**Required action**
Starting at the first line of the listing below, retype each line up to and including the one that contains "音视频api ，让web、桌". Leave pictures out.

**Records supplied**
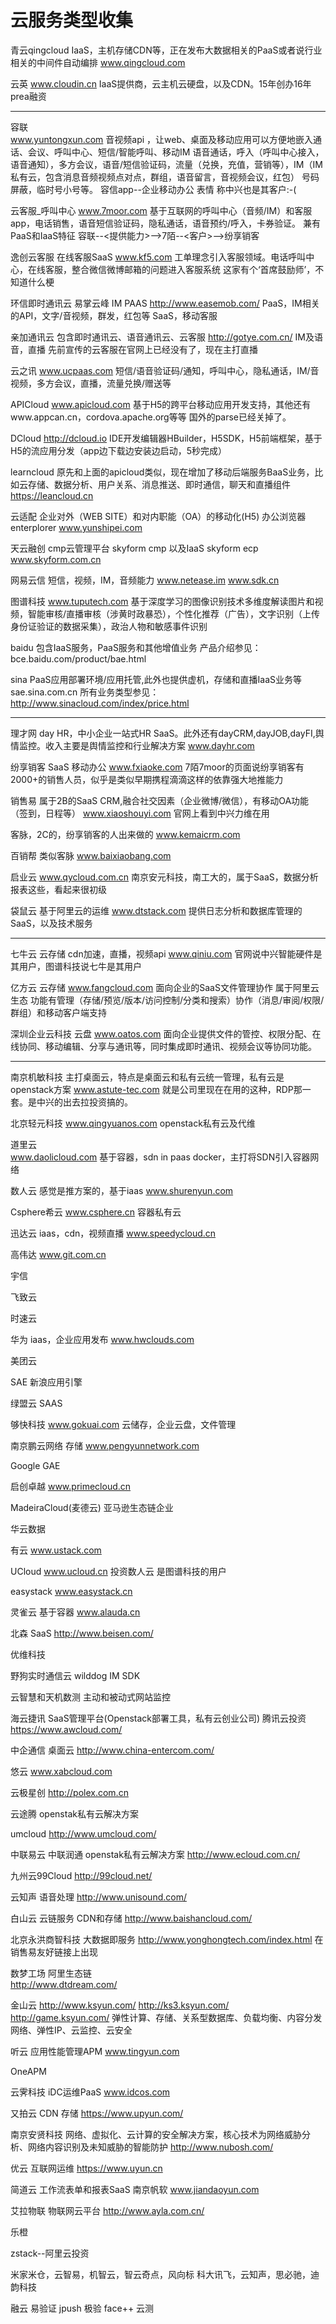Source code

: # 云服务类型收集

青云qingcloud  IaaS，主机存储CDN等，正在发布大数据相关的PaaS或者说行业相关的中间件自动编排
www.qingcloud.com 

云英
www.cloudin.cn
IaaS提供商，云主机云硬盘，以及CDN。15年创办16年prea融资

------------------------------------------------------------------
容联  
www.yuntongxun.com
音视频api ，让web、桌面及移动应用可以方便地嵌入通话、会议、呼叫中心、短信/智能呼叫、移动IM
语音通话，呼入（呼叫中心接入，语音通知），多方会议，语音/短信验证码，流量（兑换，充值，营销等），IM（IM私有云，包含消息音频视频点对点，群组，语音留言，音视频会议，红包）
号码屏蔽，临时号小号等。
容信app--企业移动办公
表情
称中兴也是其客户:-(

云客服_呼叫中心 
www.7moor.com
基于互联网的呼叫中心（音频/IM）和客服app，电话销售，语音短信验证码，隐私通话，语音预约/呼入，卡券验证。
兼有PaaS和IaaS特征
容联--<提供能力>-->7陌--<客户>-->纷享销客

逸创云客服     在线客服SaaS
www.kf5.com
工单理念引入客服领域。电话呼叫中心，在线客服，整合微信微博邮箱的问题进入客服系统
这家有个‘首席鼓励师’，不知道什么梗

环信即时通讯云 易掌云峰 IM PAAS
http://www.easemob.com/
PaaS，IM相关的API，文字/音视频，群发，红包等
SaaS，移动客服

亲加通讯云 包含即时通讯云、语音通讯云、云客服
http://gotye.com.cn/
IM及语音，直播
先前宣传的云客服在官网上已经没有了，现在主打直播

云之讯
www.ucpaas.com
短信/语音验证码/通知，呼叫中心，隐私通话，IM/音视频，多方会议，直播，流量兑换/赠送等

APICloud
www.apicloud.com 
基于H5的跨平台移动应用开发支持，其他还有www.appcan.cn，cordova.apache.org等等
国外的parse已经关掉了。

DCloud
http://dcloud.io
IDE开发编辑器HBuilder，H5SDK，H5前端框架，基于H5的流应用分发（app边下载边安装边启动，5秒完成）

learncloud  原先和上面的apicloud类似，现在增加了移动后端服务BaaS业务，比如云存储、数据分析、用户关系、消息推送、即时通信，聊天和直播组件
https://leancloud.cn

云适配  企业对外（WEB SITE）和对内职能（OA）的移动化(H5)  办公浏览器enterplorer
www.yunshipei.com

天云融创 cmp云管理平台  skyform cmp 以及IaaS skyform ecp
www.skyform.com.cn

网易云信  短信，视频，IM，音频能力
www.netease.im
www.sdk.cn

图谱科技
www.tuputech.com
基于深度学习的图像识别技术多维度解读图片和视频，智能审核/直播审核（涉黄时政暴恐），个性化推荐（广告），文字识别（上传身份证验证的数据采集），政治人物和敏感事件识别

baidu
包含IaaS服务，PaaS服务和其他增值业务
产品介绍参见：bce.baidu.com/product/bae.html

sina  PaaS应用部署环境/应用托管,此外也提供虚机，存储和直播IaaS业务等
sae.sina.com.cn
所有业务类型参见：http://www.sinacloud.com/index/price.html

--------------------------------------------------
理才网 day HR，中小企业一站式HR SaaS。此外还有dayCRM,dayJOB,dayFI,舆情监控。收入主要是舆情监控和行业解决方案
www.dayhr.com

纷享销客  SaaS 移动办公
www.fxiaoke.com
7陌7moor的页面说纷享销客有2000+的销售人员，似乎是类似早期携程滴滴这样的依靠强大地推能力

销售易 属于2B的SaaS CRM,融合社交因素（企业微博/微信），有移动OA功能（签到，日程等）
www.xiaoshouyi.com
官网上看到中兴力维在用

客脉，2C的，纷享销客的人出来做的
www.kemaicrm.com

百销帮 类似客脉
www.baixiaobang.com

启业云
www.qycloud.com.cn
南京安元科技，南工大的，属于SaaS，数据分析报表这些，看起来很初级

袋鼠云   基于阿里云的运维
www.dtstack.com
提供日志分析和数据库管理的SaaS，以及技术服务

------------------------------------------------------
七牛云   云存储 cdn加速，直播，视频api
www.qiniu.com
官网说中兴智能硬件是其用户，图谱科技说七牛是其用户

亿方云  云存储 
www.fangcloud.com
面向企业的SaaS文件管理协作 属于阿里云生态 
功能有管理（存储/预览/版本/访问控制/分类和搜索）协作（消息/审阅/权限/群组）和移动客户端支持

深圳企业云科技  云盘
www.oatos.com
面向企业提供文件的管控、权限分配、在线协同、移动编辑、分享与通讯等，同时集成即时通讯、视频会议等协同功能。

-------------------------------------------------------
南京机敏科技  主打桌面云，特点是桌面云和私有云统一管理，私有云是openstack方案
www.astute-tec.com
就是公司里现在在用的这种，RDP那一套。是中兴的出去拉投资搞的。

北京轻元科技
www.qingyuanos.com
openstack私有云及代维

道里云  
www.daolicloud.com
基于容器，sdn in paas docker，主打将SDN引入容器网络

数人云  感觉是推方案的，基于iaas
www.shurenyun.com

Csphere希云
www.csphere.cn
容器私有云

迅达云 iaas，cdn，视频直播
www.speedycloud.cn

高伟达
www.git.com.cn

宇信

飞致云

时速云

华为  iaas，企业应用发布
www.hwclouds.com

美团云

SAE 新浪应用引擎

绿盟云 SAAS

够快科技
www.gokuai.com
云储存，企业云盘，文件管理

南京鹏云网络  存储
www.pengyunnetwork.com

Google GAE

启创卓越
www.primecloud.cn

MadeiraCloud(麦德云)  亚马逊生态链企业

华云数据

有云
www.ustack.com

UCloud
www.ucloud.cn  投资数人云
是图谱科技的用户

easystack
www.easystack.cn

灵雀云  基于容器
www.alauda.cn

北森 SaaS
http://www.beisen.com/

优维科技

野狗实时通信云 wilddog IM SDK

云智慧和天机数测  主动和被动式网站监控 

海云捷讯  SaaS管理平台(Openstack部署工具，私有云创业公司) 腾讯云投资
https://www.awcloud.com/

中企通信  桌面云
http://www.china-entercom.com/

悠云 
www.xabcloud.com 

云极星创
http://polex.com.cn

云途腾 openstak私有云解决方案

umcloud
http://www.umcloud.com/

中联易云  中联润通  openstak私有云解决方案
http://www.ecloud.com.cn/

九州云99Cloud
http://99cloud.net/

云知声  语音处理
http://www.unisound.com/

白山云  云链服务  CDN和存储
http://www.baishancloud.com/

北京永洪商智科技  大数据即服务
http://www.yonghongtech.com/index.html
在销售易友好链接上出现

数梦工场  阿里生态链  
http://www.dtdream.com/

金山云
http://www.ksyun.com/
http://ks3.ksyun.com/
http://game.ksyun.com/
弹性计算、存储、关系型数据库、负载均衡、内容分发网络、弹性IP、云监控、云安全

听云  应用性能管理APM
www.tingyun.com

OneAPM

云霁科技  iDC运维PaaS
www.idcos.com

又拍云  CDN 存储
https://www.upyun.com/

南京安贤科技   网络、虚拟化、云计算的安全解决方案，核心技术为网络威胁分析、网络内容识别及未知威胁的智能防护
http://www.nubosh.com/

优云 互联网运维
https://www.uyun.cn

简道云  工作流表单和报表SaaS  南京帆软
www.jiandaoyun.com

艾拉物联  物联网云平台
http://www.ayla.com.cn/

乐橙

zstack--阿里云投资

米家米仓，云智易，机智云，智云奇点，风向标
科大讯飞，云知声，思必驰，迪韵科技

融云
易验证
jpush
极验
face++
云测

**Answer section**
Source code

: # 云服务类型收集

青云qingcloud  IaaS，主机存储CDN等，正在发布大数据相关的PaaS或者说行业相关的中间件自动编排
www.qingcloud.com 

云英
www.cloudin.cn
IaaS提供商，云主机云硬盘，以及CDN。15年创办16年prea融资

------------------------------------------------------------------
容联  
www.yuntongxun.com
音视频api ，让web、桌面及移动应用可以方便地嵌入通话、会议、呼叫中心、短信/智能呼叫、移动IM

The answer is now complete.